*About this task*.
Only an exact copy of the records below will serve as the answer.

:: Dataset

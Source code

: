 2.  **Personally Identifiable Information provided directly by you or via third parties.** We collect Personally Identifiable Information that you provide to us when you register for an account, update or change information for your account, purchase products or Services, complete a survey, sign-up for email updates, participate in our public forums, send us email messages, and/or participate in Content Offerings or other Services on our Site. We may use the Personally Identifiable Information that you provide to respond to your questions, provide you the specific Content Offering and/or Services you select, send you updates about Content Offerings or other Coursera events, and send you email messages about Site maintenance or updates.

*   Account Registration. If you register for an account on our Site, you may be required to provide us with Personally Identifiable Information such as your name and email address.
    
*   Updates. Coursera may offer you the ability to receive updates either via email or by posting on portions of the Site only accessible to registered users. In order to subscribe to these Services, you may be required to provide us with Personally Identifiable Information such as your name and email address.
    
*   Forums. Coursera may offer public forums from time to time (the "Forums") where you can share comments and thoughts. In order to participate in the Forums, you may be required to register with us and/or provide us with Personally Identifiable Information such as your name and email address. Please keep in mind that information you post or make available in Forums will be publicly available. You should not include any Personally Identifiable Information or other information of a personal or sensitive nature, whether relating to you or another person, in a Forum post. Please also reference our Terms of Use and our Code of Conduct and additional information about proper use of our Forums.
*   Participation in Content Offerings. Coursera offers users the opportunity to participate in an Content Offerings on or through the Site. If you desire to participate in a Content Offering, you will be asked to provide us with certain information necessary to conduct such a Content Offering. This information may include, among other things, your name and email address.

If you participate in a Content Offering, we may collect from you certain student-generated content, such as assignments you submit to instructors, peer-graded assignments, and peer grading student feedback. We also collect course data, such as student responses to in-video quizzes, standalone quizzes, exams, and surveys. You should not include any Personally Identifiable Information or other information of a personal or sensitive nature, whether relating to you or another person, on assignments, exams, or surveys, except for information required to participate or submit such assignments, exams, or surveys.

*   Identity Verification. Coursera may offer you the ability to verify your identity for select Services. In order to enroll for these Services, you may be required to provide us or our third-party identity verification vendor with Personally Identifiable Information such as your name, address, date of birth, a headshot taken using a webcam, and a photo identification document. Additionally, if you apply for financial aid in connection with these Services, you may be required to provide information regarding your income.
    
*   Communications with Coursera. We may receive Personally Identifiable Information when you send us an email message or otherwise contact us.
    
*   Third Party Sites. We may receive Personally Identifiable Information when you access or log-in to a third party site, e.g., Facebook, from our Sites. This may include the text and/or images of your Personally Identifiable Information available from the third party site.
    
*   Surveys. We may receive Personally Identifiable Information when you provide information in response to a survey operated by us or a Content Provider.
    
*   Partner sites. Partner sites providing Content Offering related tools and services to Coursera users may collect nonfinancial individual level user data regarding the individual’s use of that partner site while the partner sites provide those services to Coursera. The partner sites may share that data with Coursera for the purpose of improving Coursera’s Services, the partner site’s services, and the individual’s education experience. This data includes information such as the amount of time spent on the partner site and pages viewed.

::::

*Output of the exercise*.
Source code

: 2.  **Personally Identifiable Information provided directly by you or via third parties.** We collect Personally Identifiable Information that you provide to us when you register for an account, update or change information for your account, purchase products or Services, complete a survey, sign-up for email updates, participate in our public forums, send us email messages, and/or participate in Content Offerings or other Services on our Site. We may use the Personally Identifiable Information that you provide to respond to your questions, provide you the specific Content Offering and/or Services you select, send you updates about Content Offerings or other Coursera events, and send you email messages about Site maintenance or updates.

*   Account Registration. If you register for an account on our Site, you may be required to provide us with Personally Identifiable Information such as your name and email address.
    
*   Updates. Coursera may offer you the ability to receive updates either via email or by posting on portions of the Site only accessible to registered users. In order to subscribe to these Services, you may be required to provide us with Personally Identifiable Information such as your name and email address.
    
*   Forums. Coursera may offer public forums from time to time (the "Forums") where you can share comments and thoughts. In order to participate in the Forums, you may be required to register with us and/or provide us with Personally Identifiable Information such as your name and email address. Please keep in mind that information you post or make available in Forums will be publicly available. You should not include any Personally Identifiable Information or other information of a personal or sensitive nature, whether relating to you or another person, in a Forum post. Please also reference our Terms of Use and our Code of Conduct and additional information about proper use of our Forums.
*   Participation in Content Offerings. Coursera offers users the opportunity to participate in an Content Offerings on or through the Site. If you desire to participate in a Content Offering, you will be asked to provide us with certain information necessary to conduct such a Content Offering. This information may include, among other things, your name and email address.

If you participate in a Content Offering, we may collect from you certain student-generated content, such as assignments you submit to instructors, peer-graded assignments, and peer grading student feedback. We also collect course data, such as student responses to in-video quizzes, standalone quizzes, exams, and surveys. You should not include any Personally Identifiable Information or other information of a personal or sensitive nature, whether relating to you or another person, on assignments, exams, or surveys, except for information required to participate or submit such assignments, exams, or surveys.

*   Identity Verification. Coursera may offer you the ability to verify your identity for select Services. In order to enroll for these Services, you may be required to provide us or our third-party identity verification vendor with Personally Identifiable Information such as your name, address, date of birth, a headshot taken using a webcam, and a photo identification document. Additionally, if you apply for financial aid in connection with these Services, you may be required to provide information regarding your income.
    
*   Communications with Coursera. We may receive Personally Identifiable Information when you send us an email message or otherwise contact us.
    
*   Third Party Sites. We may receive Personally Identifiable Information when you access or log-in to a third party site, e.g., Facebook, from our Sites. This may include the text and/or images of your Personally Identifiable Information available from the third party site.
    
*   Surveys. We may receive Personally Identifiable Information when you provide information in response to a survey operated by us or a Content Provider.
    
*   Partner sites. Partner sites providing Content Offering related tools and services to Coursera users may collect nonfinancial individual level user data regarding the individual’s use of that partner site while the partner sites provide those services to Coursera. The partner sites may share that data with Coursera for the purpose of improving Coursera’s Services, the partner site’s services, and the individual’s education experience. This data includes information such as the amount of time spent on the partner site and pages viewed.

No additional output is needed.